Vol. 78/No. 31 September 1, 2014
I have never been in jail. But some of my best friends have been in jail. And therefore I have had a great deal of kindly advice and feel amply prepared to meet all of the exigencies of the period ahead.
One of our comrades who was imprisoned at the time of the trial in Minneapolis in 1941 — in the penitentiary where some of us are now going — told us a very interesting story about the reactions of the men in the penitentiary during the trial of the 28 in Minneapolis. He said that these men in the prison followed closely the reports of the trial in the Minneapolis press, and they were absolutely convinced that it was only a matter of hours or days at most as the trial proceeded, until at least one of the many defendants would testify on behalf of the government and, in prison parlance put the finger on the others.

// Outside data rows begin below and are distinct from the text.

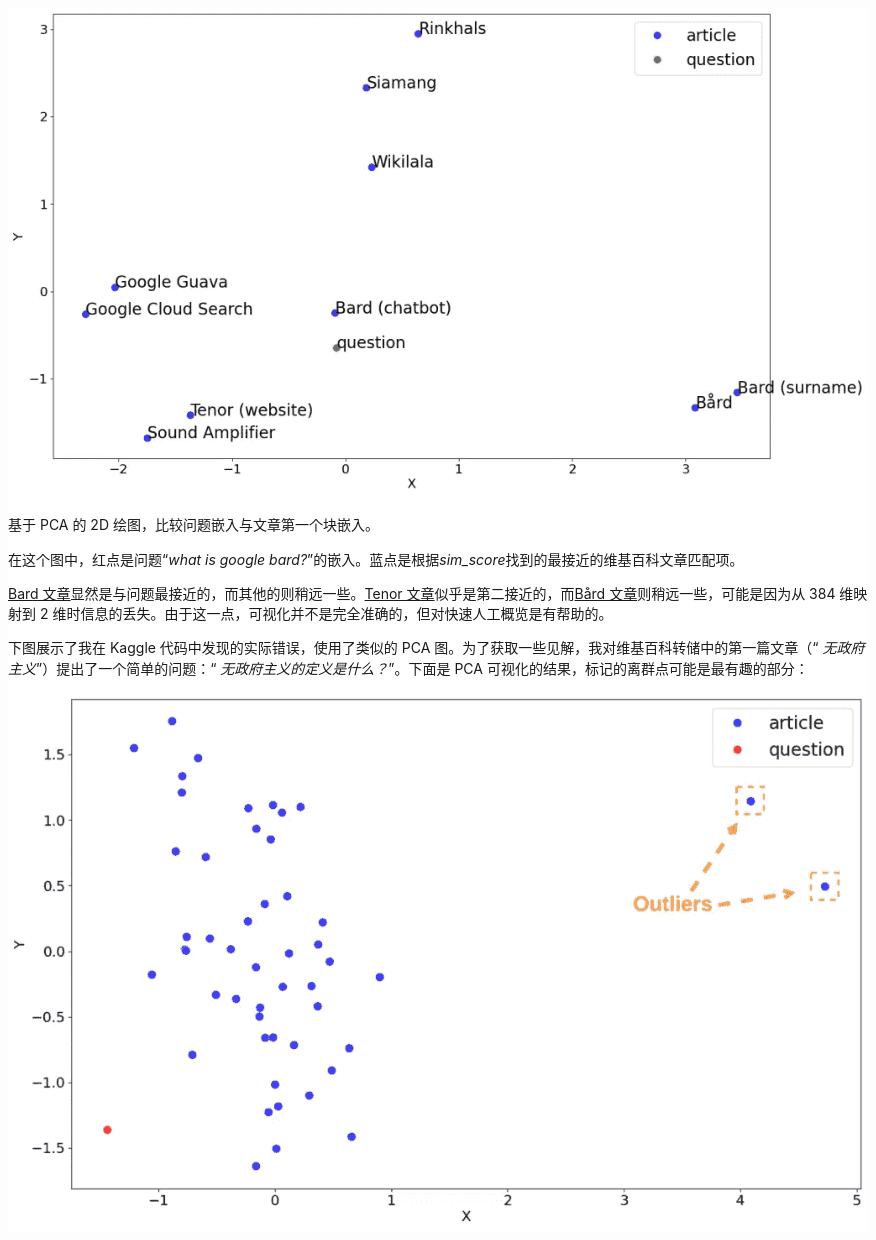 ![](img/67b91c3adabe96243a9d5e60010483b7.png)

基于 PCA 的 2D 绘图，比较问题嵌入与文章第一个块嵌入。

在这个图中，红点是问题“*what is google bard?*”的嵌入。蓝点是根据*sim_score*找到的最接近的维基百科文章匹配项。

[Bard 文章](https://en.wikipedia.org/wiki/Bard_(chatbot))显然是与问题最接近的，而其他的则稍远一些。[Tenor 文章](https://en.wikipedia.org/wiki/Tenor_(website))似乎是第二接近的，而[Bård 文章](https://en.wikipedia.org/wiki/B%C3%A5rd)则稍远一些，可能是因为从 384 维映射到 2 维时信息的丢失。由于这一点，可视化并不是完全准确的，但对快速人工概览是有帮助的。

下图展示了我在 Kaggle 代码中发现的实际错误，使用了类似的 PCA 图。为了获取一些见解，我对维基百科转储中的第一篇文章（“ *无政府主义*”）提出了一个简单的问题：“ *无政府主义的定义是什么？*”。下面是 PCA 可视化的结果，标记的离群点可能是最有趣的部分：

![](img/200d00bcdabbf0f98d58bdd7cf0f5802.png)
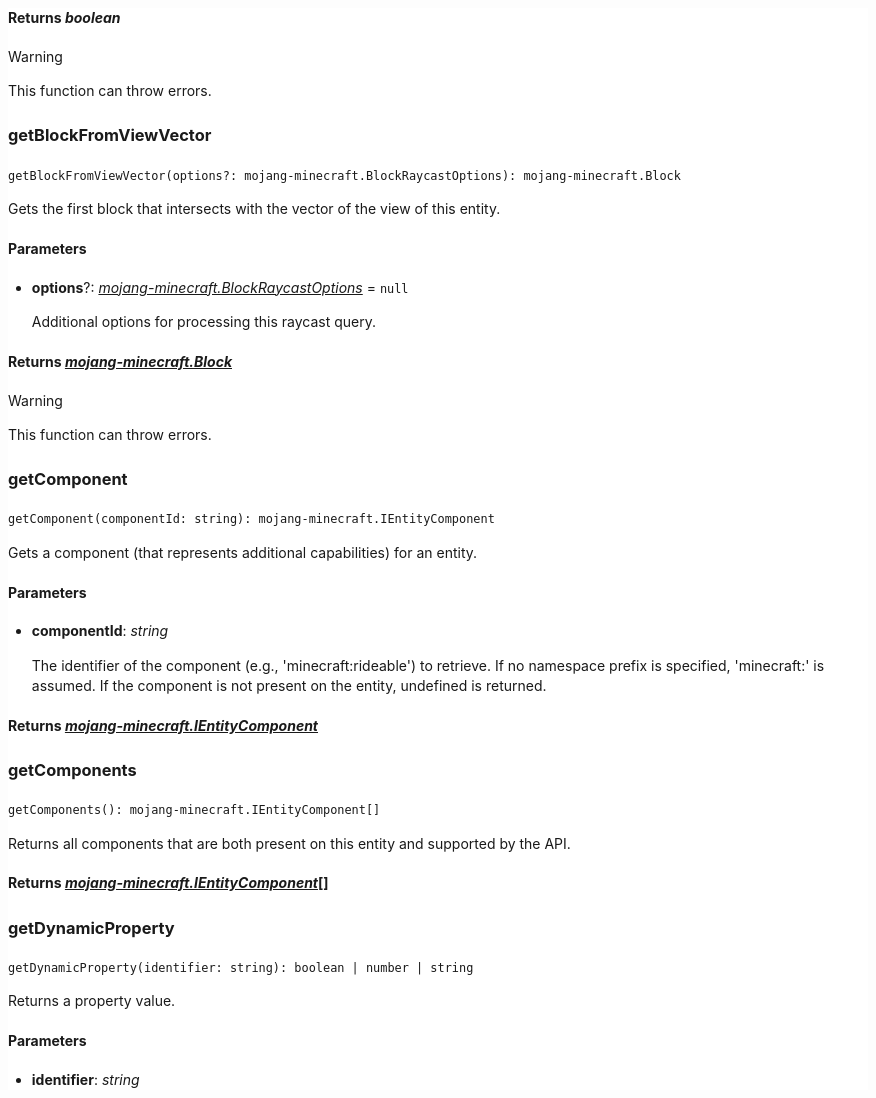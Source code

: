 #### **Returns** *boolean*
> [!WARNING]
> This function can throw errors.
### **getBlockFromViewVector**
`
getBlockFromViewVector(options?: mojang-minecraft.BlockRaycastOptions): mojang-minecraft.Block
`

Gets the first block that intersects with the vector of the view of this entity.
#### **Parameters**
- **options**?: [*mojang-minecraft.BlockRaycastOptions*](../mojang-minecraft/BlockRaycastOptions.md) = `null`
  
  Additional options for processing this raycast query.

#### **Returns** [*mojang-minecraft.Block*](../mojang-minecraft/Block.md)
> [!WARNING]
> This function can throw errors.
### **getComponent**
`
getComponent(componentId: string): mojang-minecraft.IEntityComponent
`

Gets a component (that represents additional capabilities) for an entity.
#### **Parameters**
- **componentId**: *string*
  
  The identifier of the component (e.g., 'minecraft:rideable') to retrieve. If no namespace prefix is specified, 'minecraft:' is assumed. If the component is not present on the entity, undefined is returned.

#### **Returns** [*mojang-minecraft.IEntityComponent*](../mojang-minecraft/IEntityComponent.md)
### **getComponents**
`
getComponents(): mojang-minecraft.IEntityComponent[]
`

Returns all components that are both present on this entity and supported by the API.

#### **Returns** [*mojang-minecraft.IEntityComponent*](../mojang-minecraft/IEntityComponent.md)[]
### **getDynamicProperty**
`
getDynamicProperty(identifier: string): boolean | number | string
`

Returns a property value.
#### **Parameters**
- **identifier**: *string*
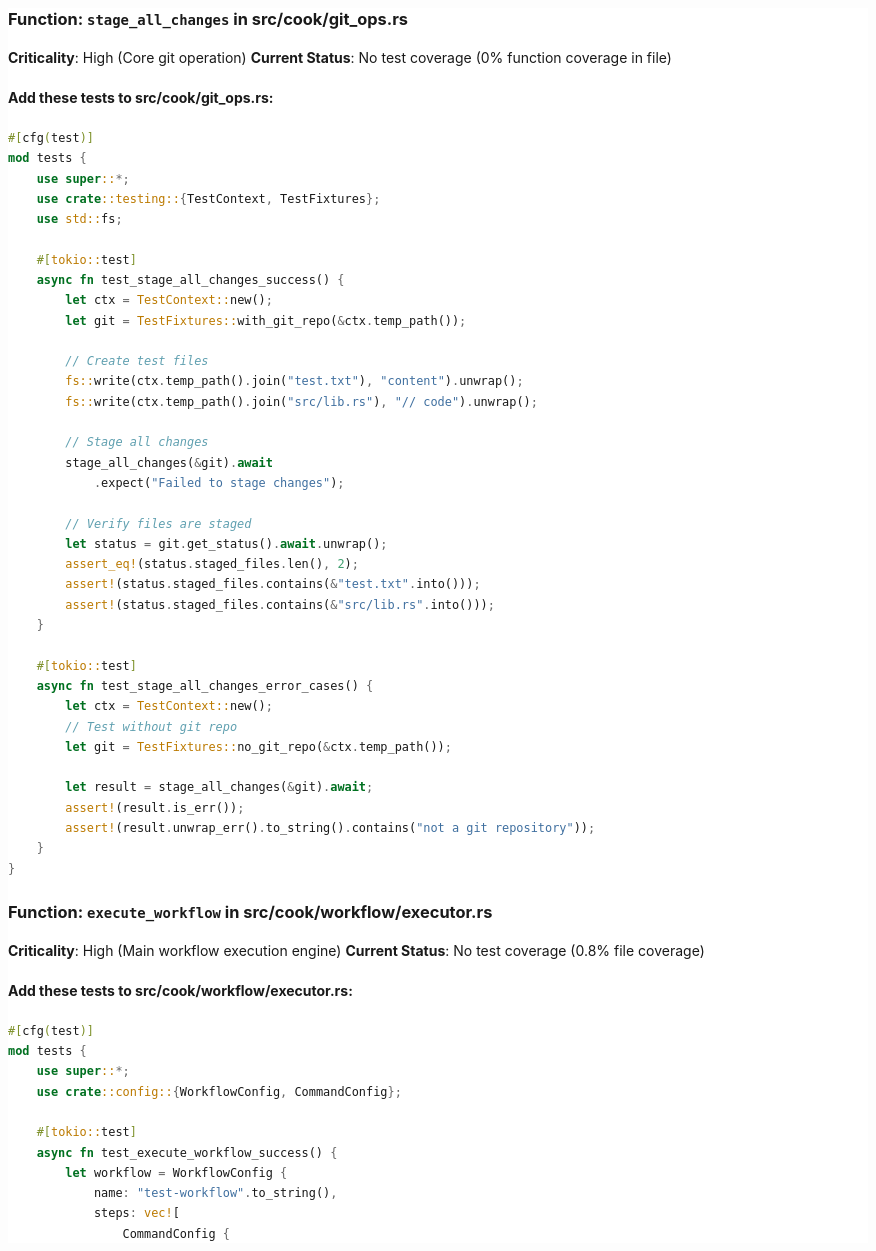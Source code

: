 ### Function: `stage_all_changes` in src/cook/git_ops.rs
**Criticality**: High (Core git operation)
**Current Status**: No test coverage (0% function coverage in file)

#### Add these tests to src/cook/git_ops.rs:
```rust
#[cfg(test)]
mod tests {
    use super::*;
    use crate::testing::{TestContext, TestFixtures};
    use std::fs;
    
    #[tokio::test]
    async fn test_stage_all_changes_success() {
        let ctx = TestContext::new();
        let git = TestFixtures::with_git_repo(&ctx.temp_path());
        
        // Create test files
        fs::write(ctx.temp_path().join("test.txt"), "content").unwrap();
        fs::write(ctx.temp_path().join("src/lib.rs"), "// code").unwrap();
        
        // Stage all changes
        stage_all_changes(&git).await
            .expect("Failed to stage changes");
        
        // Verify files are staged
        let status = git.get_status().await.unwrap();
        assert_eq!(status.staged_files.len(), 2);
        assert!(status.staged_files.contains(&"test.txt".into()));
        assert!(status.staged_files.contains(&"src/lib.rs".into()));
    }
    
    #[tokio::test]
    async fn test_stage_all_changes_error_cases() {
        let ctx = TestContext::new();
        // Test without git repo
        let git = TestFixtures::no_git_repo(&ctx.temp_path());
        
        let result = stage_all_changes(&git).await;
        assert!(result.is_err());
        assert!(result.unwrap_err().to_string().contains("not a git repository"));
    }
}
```

### Function: `execute_workflow` in src/cook/workflow/executor.rs
**Criticality**: High (Main workflow execution engine)
**Current Status**: No test coverage (0.8% file coverage)

#### Add these tests to src/cook/workflow/executor.rs:
```rust
#[cfg(test)]
mod tests {
    use super::*;
    use crate::config::{WorkflowConfig, CommandConfig};
    
    #[tokio::test]
    async fn test_execute_workflow_success() {
        let workflow = WorkflowConfig {
            name: "test-workflow".to_string(),
            steps: vec![
                CommandConfig {
```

He related how they watched with absolute disbelief, as the trial unfolded, day after day, and they read the accounts in the paper. They saw the prosecution present its case. They saw the prosecution witnesses, the Tobin stool-pigeons, the FBI college boys, and the rest of their stooges, take the stand one after another to testify against the defendants, and, finally, in amazement, they saw the prosecution rest its case without putting a single one of the defendants on the stand to testify against the others.
They saw the defendants go forward with the defense testimony, standing solid. Everyone who testified, held to his convictions, refused to waver or weaken in the face of the prosecution. And when the judge passed sentence, the 18, who finally were convicted, stood absolutely firm, looked the judge in the eye when he passed sentence and walked out of the courtroom with heads erect. And these men in the penitentiary couldn’t believe this.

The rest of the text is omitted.